Jennier Nielsen is in a position to dispute that. During her 18 years as the Senior Nutrition Advisor at Helen Keller Intl, Nielsen saw USAID-funded workers deliver food to places where people had been wasting away from hunger. “We saved lots of lives,” she says. “Those programs are going to vastly diminish. More children are going to die of starvation, and are certainly dying already.”
In addition to its anti-hunger work, Helen Keller runs programs to combat neglected tropical diseases. Those efforts have scored some big successes in recent decades, eliminating illnesses, such as trachoma and onchocerciasis (or river blindness), that once wrecked many lives. Now, says Nielsen, we will see some of those maladies “come surging back.”
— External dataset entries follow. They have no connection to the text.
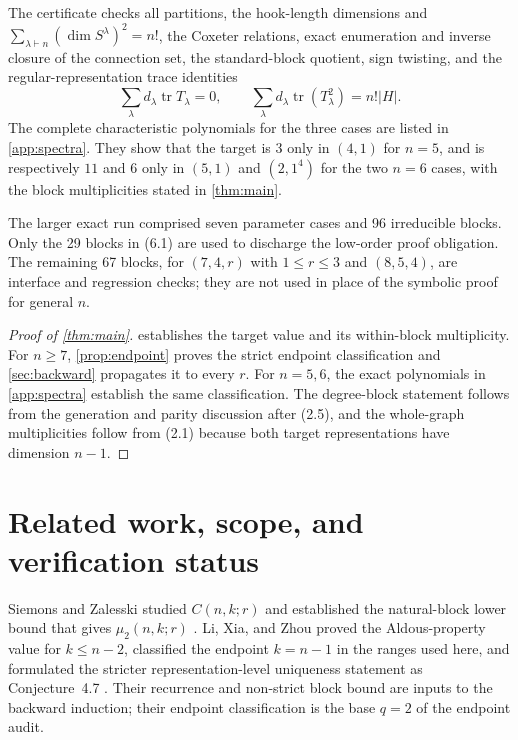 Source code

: \documentclass[11pt]{article}
\theoremstyle{definition}
\begin{document}
The certificate checks all partitions, the hook-length dimensions and
$\sum_{\lambda\vdash n}(\dim S^\lambda)^2=n!$, the Coxeter relations, exact
enumeration and inverse closure of the connection set, the standard-block
quotient, sign twisting, and the regular-representation trace identities
\[
 \sum_\lambda d_\lambda\operatorname{tr}T_\lambda=0,
 \qquad
 \sum_\lambda d_\lambda\operatorname{tr}(T_\lambda^2)=n!|H|.
 \tag{6.3}
\]
The complete characteristic polynomials for the three cases are listed in
\cref{app:spectra}.  They show that the target is $3$ only in $(4,1)$ for
$n=5$, and is respectively $11$ and $6$ only in $(5,1)$ and
$(2,1^4)$ for the two $n=6$ cases, with the block multiplicities stated in
\cref{thm:main}.

The larger exact run comprised seven parameter cases and 96 irreducible
blocks.  Only the 29 blocks in (6.1) are used to discharge the low-order
proof obligation.  The remaining 67 blocks, for $(7,4,r)$ with
$1\leq r\leq3$ and $(8,5,4)$, are interface and regression checks; they are
not used in place of the symbolic proof for general $n$.

\begin{proof}[Proof of \cref{thm:main}]
 establishes the target value and its within-block
multiplicity.  For $n\geq7$, \cref{prop:endpoint} proves the strict endpoint
classification and \cref{sec:backward} propagates it to every $r$.
For $n=5,6$, the exact polynomials in \cref{app:spectra} establish the same
classification.  The degree-block statement follows from the generation
and parity discussion after (2.5), and the whole-graph multiplicities follow
from (2.1) because both target representations have dimension $n-1$.
\end{proof}

\section{Related work, scope, and verification status}

Siemons and Zalesski studied $C(n,k;r)$ and established the natural-block
lower bound that gives $\mu_2(n,k;r)$
\cite{SiemonsZalesski2022}.  Li, Xia, and Zhou proved the Aldous-property
value for $k\leq n-2$, classified the endpoint $k=n-1$ in the ranges used
here, and formulated the stricter representation-level uniqueness statement
as Conjecture~4.7 \cite{LiXiaZhou2026}.  Their recurrence and non-strict
block bound are inputs to the backward induction; their endpoint
classification is the base $q=2$ of the endpoint audit.
\end{document}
USAID was one of the first targets of the Trump administration’s Department of Government Efficiency, or DOGE. Announcing the decision to disband the agency, Elon Musk, DOGE’s leader at the time, said his team had “spent the weekend feeding USAID into the woodchipper.” That move eliminated nearly ninety percent of nutrition and disease-prevention funding and led to drastic reductions in U.S. support for the AIDS relief program, known as PEPFAR, that has been credited with saving more than 25 million lives since it was launched in 2003 under President George W. Bush.
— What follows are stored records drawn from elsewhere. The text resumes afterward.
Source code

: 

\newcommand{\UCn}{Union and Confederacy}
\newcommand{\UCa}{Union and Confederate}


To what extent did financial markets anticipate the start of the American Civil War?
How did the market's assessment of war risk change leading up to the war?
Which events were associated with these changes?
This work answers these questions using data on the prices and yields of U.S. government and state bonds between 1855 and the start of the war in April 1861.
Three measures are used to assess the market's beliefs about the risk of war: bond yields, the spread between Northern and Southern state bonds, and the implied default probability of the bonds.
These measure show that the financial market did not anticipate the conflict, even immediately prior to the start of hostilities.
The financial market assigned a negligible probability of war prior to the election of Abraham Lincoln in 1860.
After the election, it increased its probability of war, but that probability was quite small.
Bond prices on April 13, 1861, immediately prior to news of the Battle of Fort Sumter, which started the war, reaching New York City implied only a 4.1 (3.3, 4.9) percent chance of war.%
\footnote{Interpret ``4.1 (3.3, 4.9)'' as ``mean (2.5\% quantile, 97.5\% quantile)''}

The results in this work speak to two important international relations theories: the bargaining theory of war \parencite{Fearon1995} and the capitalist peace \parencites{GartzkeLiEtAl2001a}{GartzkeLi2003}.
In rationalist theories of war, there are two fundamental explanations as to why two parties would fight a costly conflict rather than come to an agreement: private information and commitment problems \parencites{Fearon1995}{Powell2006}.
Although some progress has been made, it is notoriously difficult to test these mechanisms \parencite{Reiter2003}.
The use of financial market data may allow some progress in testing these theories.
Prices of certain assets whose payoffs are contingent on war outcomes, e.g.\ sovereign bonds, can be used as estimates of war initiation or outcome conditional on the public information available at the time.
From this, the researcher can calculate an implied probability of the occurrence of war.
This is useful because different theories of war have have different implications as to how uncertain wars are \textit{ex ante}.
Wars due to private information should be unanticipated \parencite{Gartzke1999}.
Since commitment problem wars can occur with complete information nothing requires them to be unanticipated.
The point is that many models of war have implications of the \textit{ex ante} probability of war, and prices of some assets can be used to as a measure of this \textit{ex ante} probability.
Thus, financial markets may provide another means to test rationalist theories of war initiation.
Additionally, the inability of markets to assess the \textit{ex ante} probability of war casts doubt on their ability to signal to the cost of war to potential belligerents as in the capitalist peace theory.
Public-health researchers have tried to estimate the number of deaths linked to the dismantling of USAID. It’s not easy, Nicholas Kristof of the NY Times wrote recently, adding that “the only debate is whether to measure the dead in the thousands, tens of thousands or hundreds of thousands.” The White House said it was going after USAID in the name of eliminating “waste and abuse.” As a result of the agency’s dismantling, Kristoff pointed out, many millions of dollars of life-saving medicine are now sitting in warehouses “gathering dust, and some of them are approaching their expiration date and may have to be destroyed, at very significant cost, because the Trump administration canceled the program to distribute them.”
Jennifer Nielsen’s job was another casualty of the decision to get rid of USAID. She was a “workaholic,” she says, often putting in nine or ten hours a day because she found the work so fulfilling. She points out that U.S. foreign aid, while adding up to less than one percent of the federal budget, played a part in reducing extreme poverty and pregnancy-related deaths by about half over the past three decades.
Nielsen treasures a photograph of herself with a group of women in the West African nation of Niger. She had gone there to help evaluate a program intended to improve nutrition and bring greater food security while building a team of local anti-hunger workers. The photograph reminds her of their excitement over their newfound knowledge – and their gratitude for America’s support. “If only I could bring people to meet the communities where I worked,” Nielsen says. “Because they are so full of love for their children.”